Heinrich Schlums 1 , Frank Cichocki 2 , Bianca Tesi 3 , Jakob Theorell 1 , Vivien Beziat 1 , Tim D Holmes 1 , Hongya Han 1 , Samuel C C Chiang 1 , Bree Foley 4 , Kristin Mattsson 1 , Stella Larsson 5 , Marie Schaffer 6 , Karl-Johan Malmberg 7 , Hans-Gustaf Ljunggren 1 , Jeffrey S Miller 4 , Yenan T Bryceson 8
Mar 17 2015
The mechanisms underlying human natural killer (NK) cell phenotypic and functional heterogeneity are unknown. Here, we describe the emergence of diverse subsets of human NK cells selectively lacking expression of signaling proteins after human cytomegalovirus (HCMV) infection. The absence of B and myeloid cell-related signaling protein expression in these NK cell subsets correlated with promoter DNA hypermethylation.
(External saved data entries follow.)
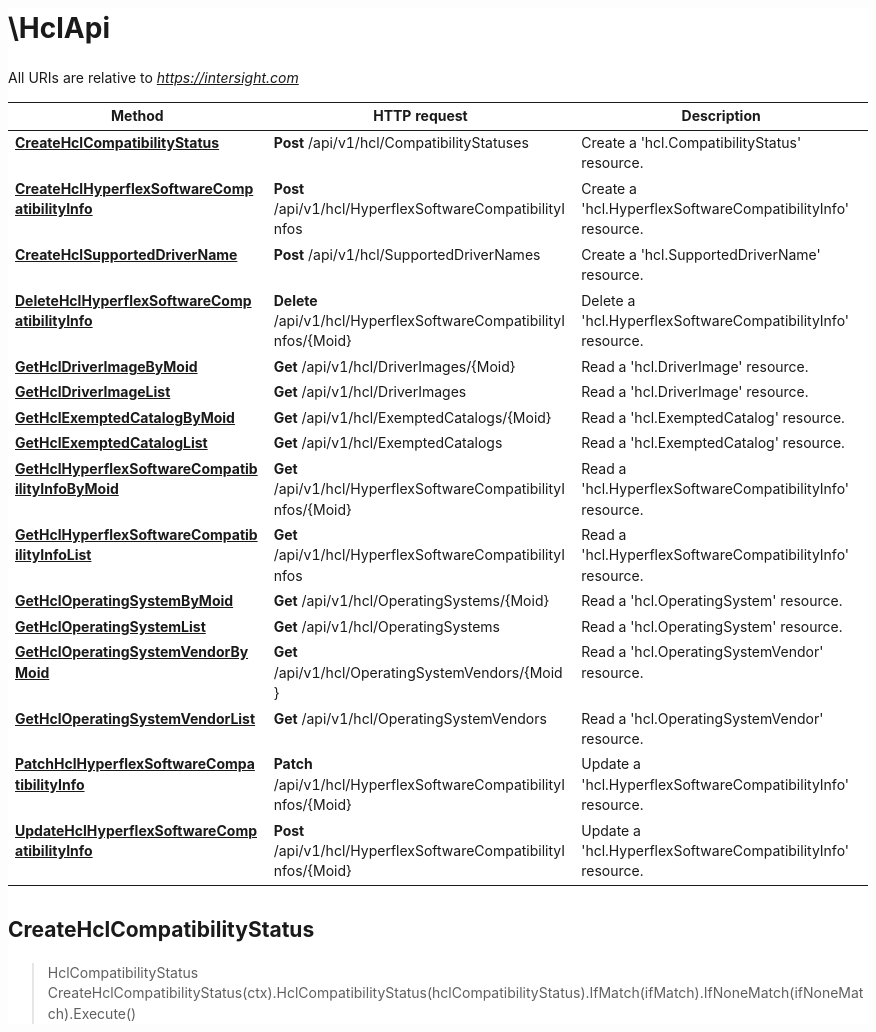 # \HclApi

All URIs are relative to *https://intersight.com*

Method | HTTP request | Description
------------- | ------------- | -------------
[**CreateHclCompatibilityStatus**](HclApi.md#CreateHclCompatibilityStatus) | **Post** /api/v1/hcl/CompatibilityStatuses | Create a &#39;hcl.CompatibilityStatus&#39; resource.
[**CreateHclHyperflexSoftwareCompatibilityInfo**](HclApi.md#CreateHclHyperflexSoftwareCompatibilityInfo) | **Post** /api/v1/hcl/HyperflexSoftwareCompatibilityInfos | Create a &#39;hcl.HyperflexSoftwareCompatibilityInfo&#39; resource.
[**CreateHclSupportedDriverName**](HclApi.md#CreateHclSupportedDriverName) | **Post** /api/v1/hcl/SupportedDriverNames | Create a &#39;hcl.SupportedDriverName&#39; resource.
[**DeleteHclHyperflexSoftwareCompatibilityInfo**](HclApi.md#DeleteHclHyperflexSoftwareCompatibilityInfo) | **Delete** /api/v1/hcl/HyperflexSoftwareCompatibilityInfos/{Moid} | Delete a &#39;hcl.HyperflexSoftwareCompatibilityInfo&#39; resource.
[**GetHclDriverImageByMoid**](HclApi.md#GetHclDriverImageByMoid) | **Get** /api/v1/hcl/DriverImages/{Moid} | Read a &#39;hcl.DriverImage&#39; resource.
[**GetHclDriverImageList**](HclApi.md#GetHclDriverImageList) | **Get** /api/v1/hcl/DriverImages | Read a &#39;hcl.DriverImage&#39; resource.
[**GetHclExemptedCatalogByMoid**](HclApi.md#GetHclExemptedCatalogByMoid) | **Get** /api/v1/hcl/ExemptedCatalogs/{Moid} | Read a &#39;hcl.ExemptedCatalog&#39; resource.
[**GetHclExemptedCatalogList**](HclApi.md#GetHclExemptedCatalogList) | **Get** /api/v1/hcl/ExemptedCatalogs | Read a &#39;hcl.ExemptedCatalog&#39; resource.
[**GetHclHyperflexSoftwareCompatibilityInfoByMoid**](HclApi.md#GetHclHyperflexSoftwareCompatibilityInfoByMoid) | **Get** /api/v1/hcl/HyperflexSoftwareCompatibilityInfos/{Moid} | Read a &#39;hcl.HyperflexSoftwareCompatibilityInfo&#39; resource.
[**GetHclHyperflexSoftwareCompatibilityInfoList**](HclApi.md#GetHclHyperflexSoftwareCompatibilityInfoList) | **Get** /api/v1/hcl/HyperflexSoftwareCompatibilityInfos | Read a &#39;hcl.HyperflexSoftwareCompatibilityInfo&#39; resource.
[**GetHclOperatingSystemByMoid**](HclApi.md#GetHclOperatingSystemByMoid) | **Get** /api/v1/hcl/OperatingSystems/{Moid} | Read a &#39;hcl.OperatingSystem&#39; resource.
[**GetHclOperatingSystemList**](HclApi.md#GetHclOperatingSystemList) | **Get** /api/v1/hcl/OperatingSystems | Read a &#39;hcl.OperatingSystem&#39; resource.
[**GetHclOperatingSystemVendorByMoid**](HclApi.md#GetHclOperatingSystemVendorByMoid) | **Get** /api/v1/hcl/OperatingSystemVendors/{Moid} | Read a &#39;hcl.OperatingSystemVendor&#39; resource.
[**GetHclOperatingSystemVendorList**](HclApi.md#GetHclOperatingSystemVendorList) | **Get** /api/v1/hcl/OperatingSystemVendors | Read a &#39;hcl.OperatingSystemVendor&#39; resource.
[**PatchHclHyperflexSoftwareCompatibilityInfo**](HclApi.md#PatchHclHyperflexSoftwareCompatibilityInfo) | **Patch** /api/v1/hcl/HyperflexSoftwareCompatibilityInfos/{Moid} | Update a &#39;hcl.HyperflexSoftwareCompatibilityInfo&#39; resource.
[**UpdateHclHyperflexSoftwareCompatibilityInfo**](HclApi.md#UpdateHclHyperflexSoftwareCompatibilityInfo) | **Post** /api/v1/hcl/HyperflexSoftwareCompatibilityInfos/{Moid} | Update a &#39;hcl.HyperflexSoftwareCompatibilityInfo&#39; resource.



## CreateHclCompatibilityStatus

> HclCompatibilityStatus CreateHclCompatibilityStatus(ctx).HclCompatibilityStatus(hclCompatibilityStatus).IfMatch(ifMatch).IfNoneMatch(ifNoneMatch).Execute()

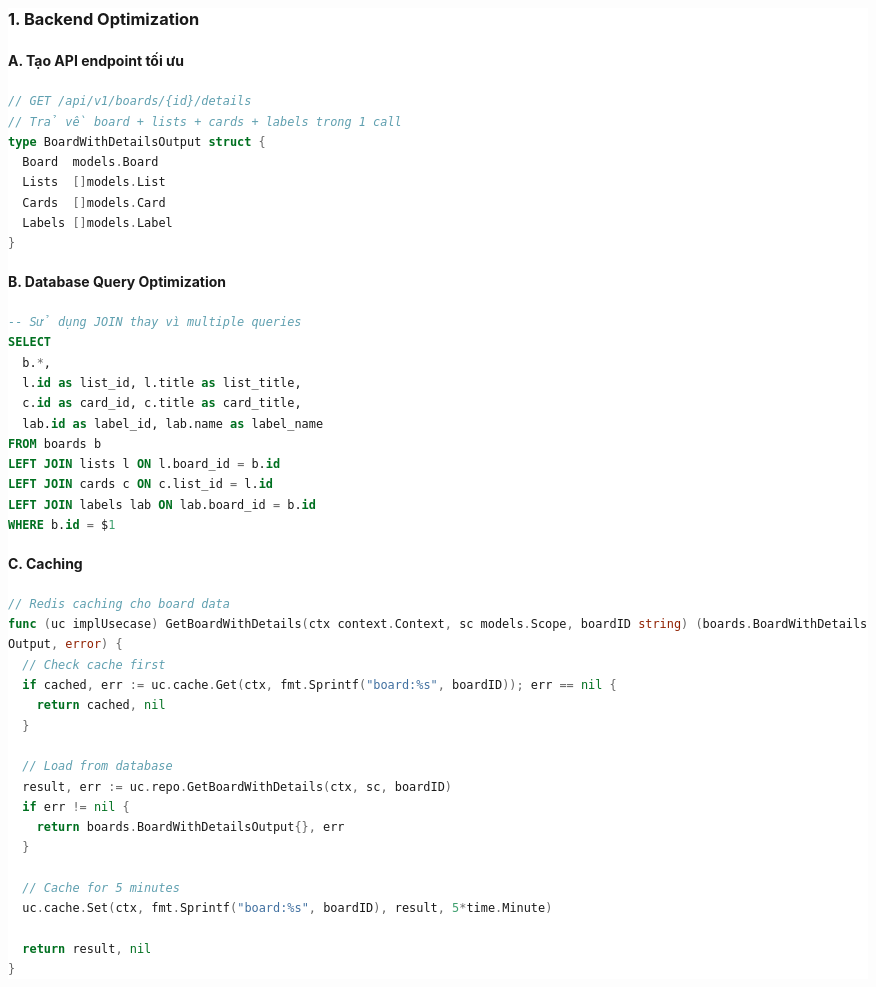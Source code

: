 ### 1. Backend Optimization

#### A. Tạo API endpoint tối ưu
```go
// GET /api/v1/boards/{id}/details
// Trả về board + lists + cards + labels trong 1 call
type BoardWithDetailsOutput struct {
  Board  models.Board
  Lists  []models.List
  Cards  []models.Card
  Labels []models.Label
}
```

#### B. Database Query Optimization
```sql
-- Sử dụng JOIN thay vì multiple queries
SELECT 
  b.*,
  l.id as list_id, l.title as list_title,
  c.id as card_id, c.title as card_title,
  lab.id as label_id, lab.name as label_name
FROM boards b
LEFT JOIN lists l ON l.board_id = b.id
LEFT JOIN cards c ON c.list_id = l.id
LEFT JOIN labels lab ON lab.board_id = b.id
WHERE b.id = $1
```

#### C. Caching
```go
// Redis caching cho board data
func (uc implUsecase) GetBoardWithDetails(ctx context.Context, sc models.Scope, boardID string) (boards.BoardWithDetailsOutput, error) {
  // Check cache first
  if cached, err := uc.cache.Get(ctx, fmt.Sprintf("board:%s", boardID)); err == nil {
    return cached, nil
  }
  
  // Load from database
  result, err := uc.repo.GetBoardWithDetails(ctx, sc, boardID)
  if err != nil {
    return boards.BoardWithDetailsOutput{}, err
  }
  
  // Cache for 5 minutes
  uc.cache.Set(ctx, fmt.Sprintf("board:%s", boardID), result, 5*time.Minute)
  
  return result, nil
}
```
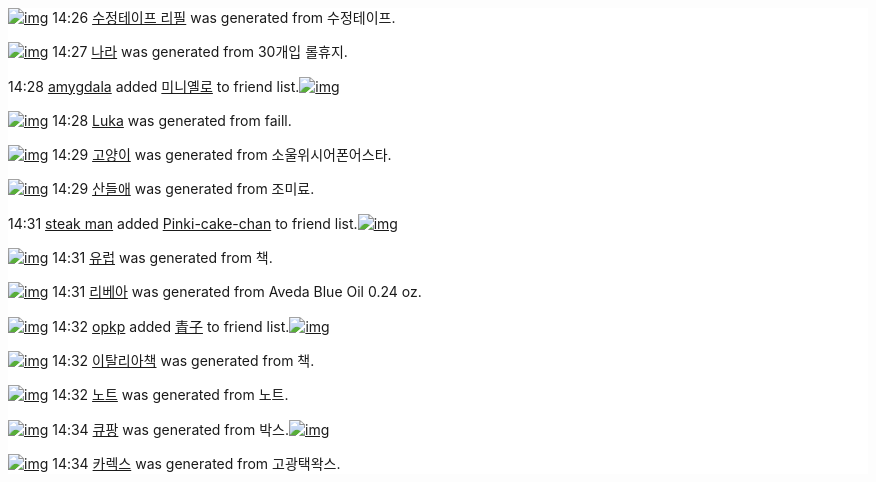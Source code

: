 [![img](http://www.deviantsart.com/2pr88rk.png)](http://www.barcodekanojo.com/kanojo/3000123/%EC%88%98%EC%A0%95%ED%85%8C%EC%9D%B4%ED%94%84%20%EB%A6%AC%ED%95%84) 14:26 [수정테이프 리필](http://www.barcodekanojo.com/kanojo/3000123/%EC%88%98%EC%A0%95%ED%85%8C%EC%9D%B4%ED%94%84%20%EB%A6%AC%ED%95%84) was generated from 수정테이프.

[![img](http://www.deviantsart.com/21obrsk.png)](http://www.barcodekanojo.com/kanojo/3000124/%EB%82%98%EB%9D%BC) 14:27 [나라](http://www.barcodekanojo.com/kanojo/3000124/%EB%82%98%EB%9D%BC) was generated from 30개입 롤휴지.

14:28 [amygdala](http://www.barcodekanojo.com/user/468651/amygdala) added [미니옐로](http://www.barcodekanojo.com/kanojo/2838129/%EB%AF%B8%EB%8B%88%EC%98%90%EB%A1%9C) to friend list.[![img](http://www.deviantsart.com/293da7a.png)](http://www.barcodekanojo.com/kanojo/2838129/%EB%AF%B8%EB%8B%88%EC%98%90%EB%A1%9C) 

[![img](http://www.deviantsart.com/37bo35l.png)](http://www.barcodekanojo.com/kanojo/3000125/Luka) 14:28 [Luka](http://www.barcodekanojo.com/kanojo/3000125/Luka) was generated from faill.

[![img](http://www.deviantsart.com/3mrrie4.png)](http://www.barcodekanojo.com/kanojo/3000126/%EA%B3%A0%EC%96%91%EC%9D%B4) 14:29 [고양이](http://www.barcodekanojo.com/kanojo/3000126/%EA%B3%A0%EC%96%91%EC%9D%B4) was generated from 소울위시어폰어스타.

[![img](http://www.deviantsart.com/fibkoo.png)](http://www.barcodekanojo.com/kanojo/3000127/%EC%82%B0%EB%93%A4%EC%95%A0) 14:29 [산들애](http://www.barcodekanojo.com/kanojo/3000127/%EC%82%B0%EB%93%A4%EC%95%A0) was generated from 조미료.

14:31 [steak man](http://www.barcodekanojo.com/user/468363/steak%20man) added [Pinki-cake-chan](http://www.barcodekanojo.com/kanojo/2652807/Pinki-cake-chan) to friend list.[![img](http://www.deviantsart.com/37eubrv.png)](http://www.barcodekanojo.com/kanojo/2652807/Pinki-cake-chan) 

[![img](http://www.deviantsart.com/3hcq3af.png)](http://www.barcodekanojo.com/kanojo/3000128/%EC%9C%A0%EB%9F%BD) 14:31 [유럽](http://www.barcodekanojo.com/kanojo/3000128/%EC%9C%A0%EB%9F%BD) was generated from 책.

[![img](http://www.deviantsart.com/1lpm2g7.png)](http://www.barcodekanojo.com/kanojo/3000129/%EB%A6%AC%EB%B2%A0%EC%95%84) 14:31 [리베아](http://www.barcodekanojo.com/kanojo/3000129/%EB%A6%AC%EB%B2%A0%EC%95%84) was generated from Aveda Blue Oil 0.24 oz.

[![img](http://www.deviantsart.com/1kfj3nn.jpeg)](http://www.barcodekanojo.com/user/278269/opkp) 14:32 [opkp](http://www.barcodekanojo.com/user/278269/opkp) added [青子](http://www.barcodekanojo.com/kanojo/2934716/%E9%9D%92%E5%AD%90) to friend list.[![img](http://www.deviantsart.com/ek3khm.png)](http://www.barcodekanojo.com/kanojo/2934716/%E9%9D%92%E5%AD%90) 

[![img](http://www.deviantsart.com/1ruls7t.png)](http://www.barcodekanojo.com/kanojo/3000130/%EC%9D%B4%ED%83%88%EB%A6%AC%EC%95%84%EC%B1%85) 14:32 [이탈리아책](http://www.barcodekanojo.com/kanojo/3000130/%EC%9D%B4%ED%83%88%EB%A6%AC%EC%95%84%EC%B1%85) was generated from 책.

[![img](http://www.deviantsart.com/ls59pq.png)](http://www.barcodekanojo.com/kanojo/3000131/%EB%85%B8%ED%8A%B8) 14:32 [노트](http://www.barcodekanojo.com/kanojo/3000131/%EB%85%B8%ED%8A%B8) was generated from 노트.

[![img](http://www.deviantsart.com/1ndn4po.png)](http://www.barcodekanojo.com/kanojo/3000132/%ED%81%90%ED%8C%A1) 14:34 [큐팡](http://www.barcodekanojo.com/kanojo/3000132/%ED%81%90%ED%8C%A1) was generated from 박스.[![img](http://www.deviantsart.com/6sah7.jpeg)](http://www.barcodekanojo.com/product_images/barcode/5684208/1402551205/50x50x,PEB,PB0,P95,PEC,P8A,PA4.jpg,qw=88,ah=88.pagespeed.ic.6WsTPkkBwu.jpg) 

[![img](http://www.deviantsart.com/3rv1efc.png)](http://www.barcodekanojo.com/kanojo/3000133/%EC%B9%B4%EB%A0%89%EC%8A%A4) 14:34 [카렉스](http://www.barcodekanojo.com/kanojo/3000133/%EC%B9%B4%EB%A0%89%EC%8A%A4) was generated from 고광택왁스.
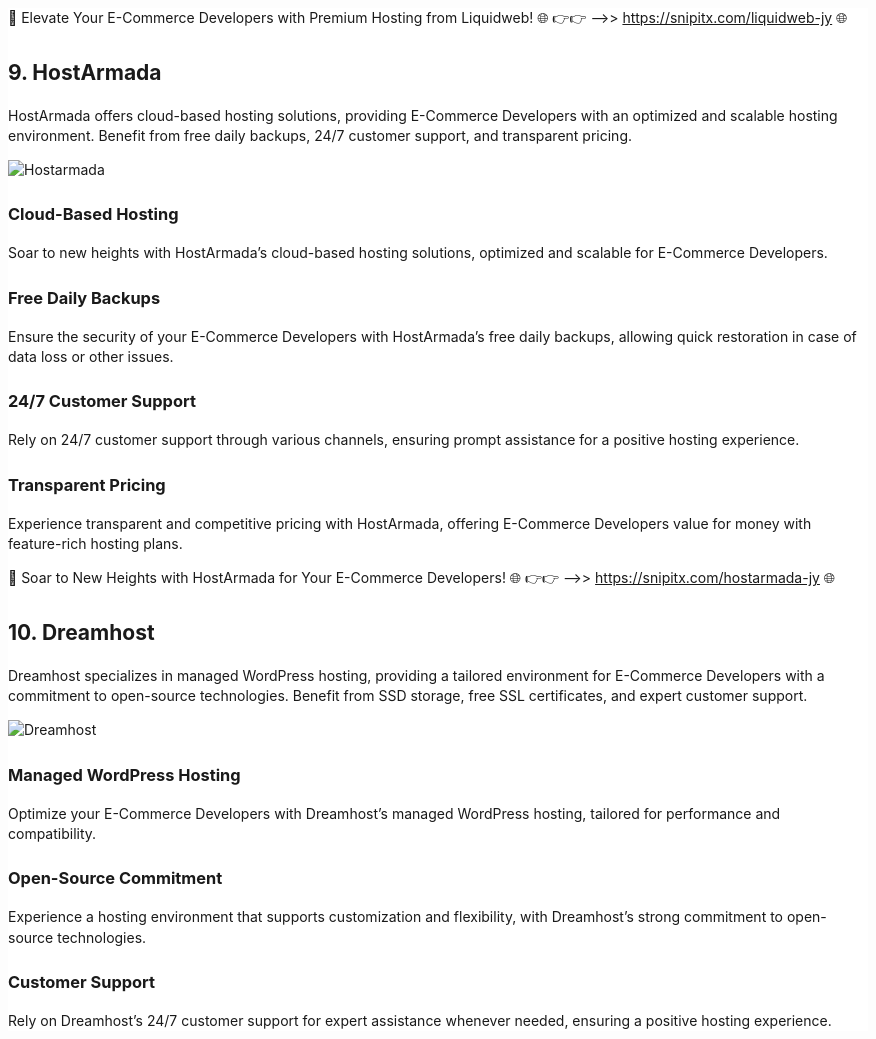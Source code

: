 🚀 Elevate Your E-Commerce Developers with Premium Hosting from Liquidweb! 🌐
👉👉 -->> https://snipitx.com/liquidweb-jy 🌐

## 9. HostArmada

HostArmada offers cloud-based hosting solutions, providing E-Commerce Developers with an optimized and scalable hosting environment. Benefit from free daily backups, 24/7 customer support, and transparent pricing.

![Hostarmada](https://i.imgur.com/KFbdf3o.jpeg "Hostarmada Hosting")

### Cloud-Based Hosting
Soar to new heights with HostArmada’s cloud-based hosting solutions, optimized and scalable for E-Commerce Developers.

### Free Daily Backups
Ensure the security of your E-Commerce Developers with HostArmada’s free daily backups, allowing quick restoration in case of data loss or other issues.

### 24/7 Customer Support
Rely on 24/7 customer support through various channels, ensuring prompt assistance for a positive hosting experience.

### Transparent Pricing
Experience transparent and competitive pricing with HostArmada, offering E-Commerce Developers value for money with feature-rich hosting plans.

🚀 Soar to New Heights with HostArmada for Your E-Commerce Developers! 🌐
👉👉 -->> https://snipitx.com/hostarmada-jy 🌐

## 10. Dreamhost

Dreamhost specializes in managed WordPress hosting, providing a tailored environment for E-Commerce Developers with a commitment to open-source technologies. Benefit from SSD storage, free SSL certificates, and expert customer support.

![Dreamhost](https://i.imgur.com/rXIg8ip.jpeg "Dreamhost Hosting")

### Managed WordPress Hosting
Optimize your E-Commerce Developers with Dreamhost’s managed WordPress hosting, tailored for performance and compatibility.

### Open-Source Commitment
Experience a hosting environment that supports customization and flexibility, with Dreamhost’s strong commitment to open-source technologies.

### Customer Support
Rely on Dreamhost’s 24/7 customer support for expert assistance whenever needed, ensuring a positive hosting experience.
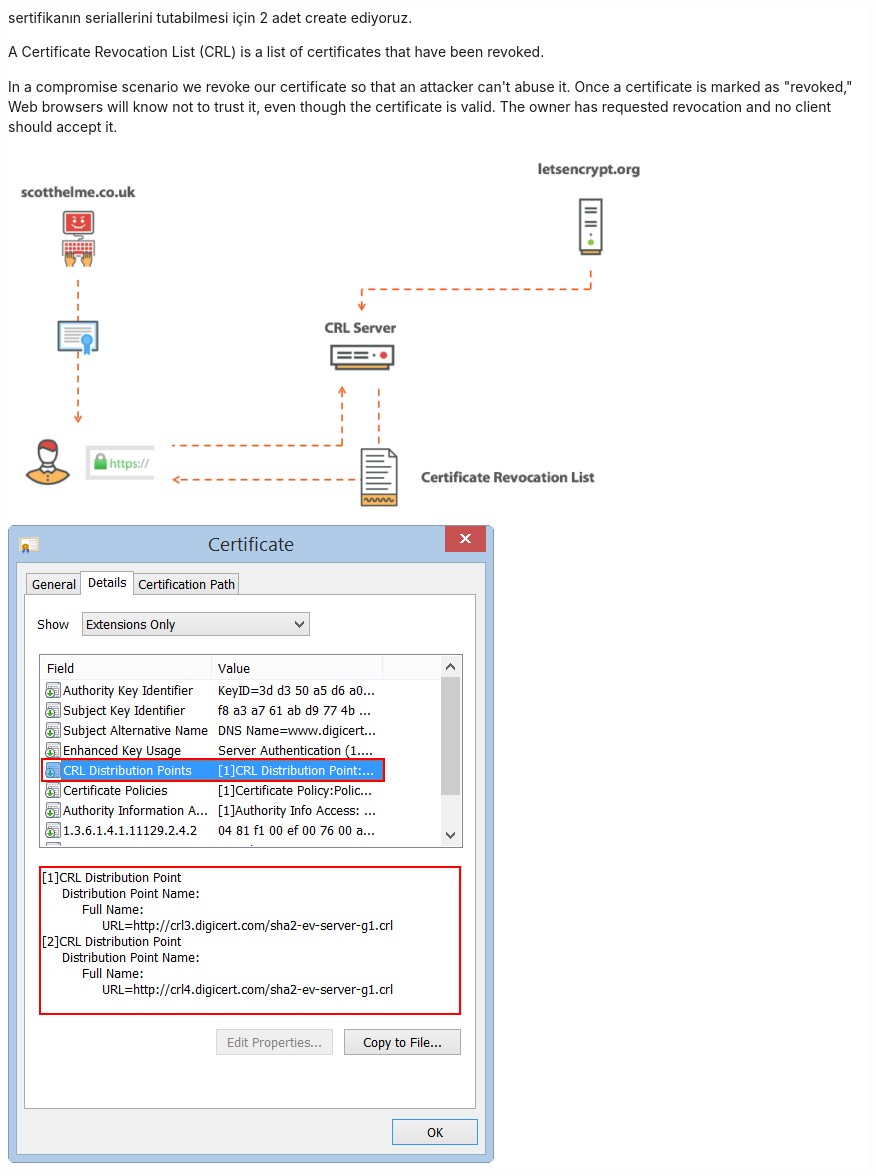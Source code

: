 sertifikanın seriallerini tutabilmesi için 2 adet create ediyoruz.

A Certificate Revocation List (CRL) is a list of certificates that have been revoked.

In a compromise scenario we revoke our certificate so that an attacker can't abuse it. Once a certificate is marked as "revoked," Web browsers will know not to trust it, even though the certificate is valid. The owner has requested revocation and no client should accept it.

![CRL](files/download-CRL-640x368.png)
![CRL](files/chrome_crls_urls-3.png)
Genome-wide DNA methylation patterns were strikingly similar between HCMV-associated adaptive NK cells and cytotoxic effector T cells but differed from those of canonical NK cells. Functional interrogation demonstrated altered cytokine responsiveness in adaptive NK cells that was linked to reduced expression of the transcription factor PLZF. Furthermore, subsets of adaptive NK cells demonstrated significantly reduced functional responses to activated autologous T cells. The present results uncover a spectrum of epigenetically unique adaptive NK cell subsets that diversify in response to viral infection and have distinct functional capabilities compared to canonical NK cell subsets.